Importante: la profondità di bit non è la stessa cosa della gamma dinamica. Una profondità di bit maggiore non crea spazio di esposizione aggiuntivo; determina solo quanto finemente viene campionato (quantizzato) l'intervallo tonale esistente. L'efficienza con cui vengono utilizzati i livelli dipende anche dalla codifica (vedi sotto).
Intero vs. Float
"16-bit" non è univoco finché il formato numerico rimane indefinito. In pratica, si presentano due varianti:
- Intero a 16 bit: valori interi da 0 a 65.535. Tipico per le foto RAW e la modalità a 16 bit di alcuni programmi di elaborazione immagini (ad esempio, la modalità a 16 bit di Adobe After Effects funziona con interi).

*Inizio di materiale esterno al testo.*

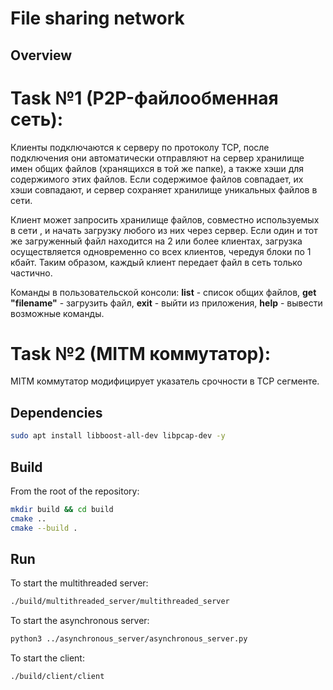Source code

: # File sharing network

## Overview
# Task №1 (P2P-файлообменная сеть):
Клиенты подключаются к серверу по протоколу TCP, после подключения
они автоматически отправляют на сервер хранилище имен
общих файлов (хранящихся в той же папке), а также хэши для
содержимого этих файлов. Если содержимое файлов совпадает,
их хэши совпадают, и сервер сохраняет хранилище уникальных файлов в
сети.

Клиент может запросить хранилище файлов, совместно используемых в сети
, и начать загрузку любого из них через сервер. Если
один и тот же загруженный файл находится на 2 или более клиентах,
загрузка осуществляется одновременно со всех клиентов, чередуя блоки по
1 кбайт. Таким образом, каждый клиент передает файл в сеть только частично. 

Команды в пользовательской консоли: **list** -
список общих файлов, **get "filename"** - загрузить файл, **exit** - выйти из приложения,
**help** - вывести возможные команды.

# Task №2 (MITM коммутатор):

MITM коммутатор модифицирует указатель срочности в TCP сегменте.

## Dependencies
```bash
sudo apt install libboost-all-dev libpcap-dev -y 
```

## Build
From the root of the repository:

```bash
mkdir build && cd build
cmake ..
cmake --build .
```

## Run
To start the multithreaded server:

```bash
./build/multithreaded_server/multithreaded_server
```

To start the asynchronous server:

```bash
python3 ../asynchronous_server/asynchronous_server.py
```

To start the client:

```bash
./build/client/client
```
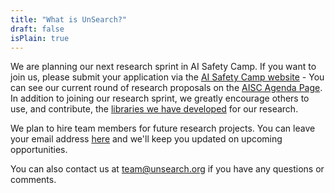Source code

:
 ```yaml
---
title: "What is UnSearch?"
draft: false
isPlain: true
---
```


We are planning our next research sprint in AI Safety Camp. If you want to join us, please submit your application via the [AI Safety Camp website](https://aisafety.camp/) - You can see our current round of research proposals on the [AISC Agenda Page](https://unsearch.org/aisc). In addition to joining our research sprint, we greatly encourage others to use, and contribute, the [libraries we have developed](https://github.com/understanding-search) for our research.

We plan to hire team members for future research projects. You can leave your email address [here](https://docs.google.com/forms/d/e/1FAIpQLSdnUADqEuI3BYqnTMkNK6OPgIFJMZ_BNbjS6OdwEIVnfedmsA/viewform?usp=sf_link) and we'll keep you updated on upcoming opportunities. 

You can also contact us at [team@unsearch.org](mailto:team@unsearch.org) if you have any questions or comments.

- Half-Float a 16 bit (precisione ridotta): numero in virgola mobile secondo IEEE 754. Il formato contenitore OpenEXR, sviluppato da Industrial Light & Magic per la pipeline VFX, memorizza Half-Float e può quindi archiviare valori superiori al bianco ("superbianco") e differenze molto sottili nelle ombre in modo lineare rispetto alla scena.
In VFX e compositing, l'Half-Float a 16 bit è considerato lo standard per i canali visivi dell'immagine (colore, luce), mentre il Float a 32 bit è riservato ai pass di dati come i canali di profondità, posizione o vettori di movimento, che richiedono una maggiore precisione.
Nel contesto della telecamera e RAW
Nei sensori delle telecamere, la profondità di bit descrive la risoluzione del convertitore analogico-digitale (ADC) o dell'elaborazione interna. I produttori spesso elaborano con una profondità di bit interna maggiore rispetto a quella che registrano finalmentee:
- ARRI: elabora internamente le immagini della maggior parte delle telecamere digitali in 16 bit lineari e le registra come ARRIRAW Log a 12 bit; l'ALEXA 35 elabora in 18 bit lineari e memorizza Log a 13 bit.
- RED: pubblicizza "16-bit RAW"; il REDCODE registrato opera in pratica con una profondità di bit effettiva inferiore.
Il motivo è la codifica: la memorizzazione lineare distribuisce i valori di codice in modo non uniforme (le aree più luminose ricevono più livelli), mentre la codifica logaritmica (ad esempio, LogC) assegna approssimativamente lo stesso numero di livelli a ciascuna area. Di conseguenza, in Log sono spesso necessari meno bit per un risultato visivamente equivalente.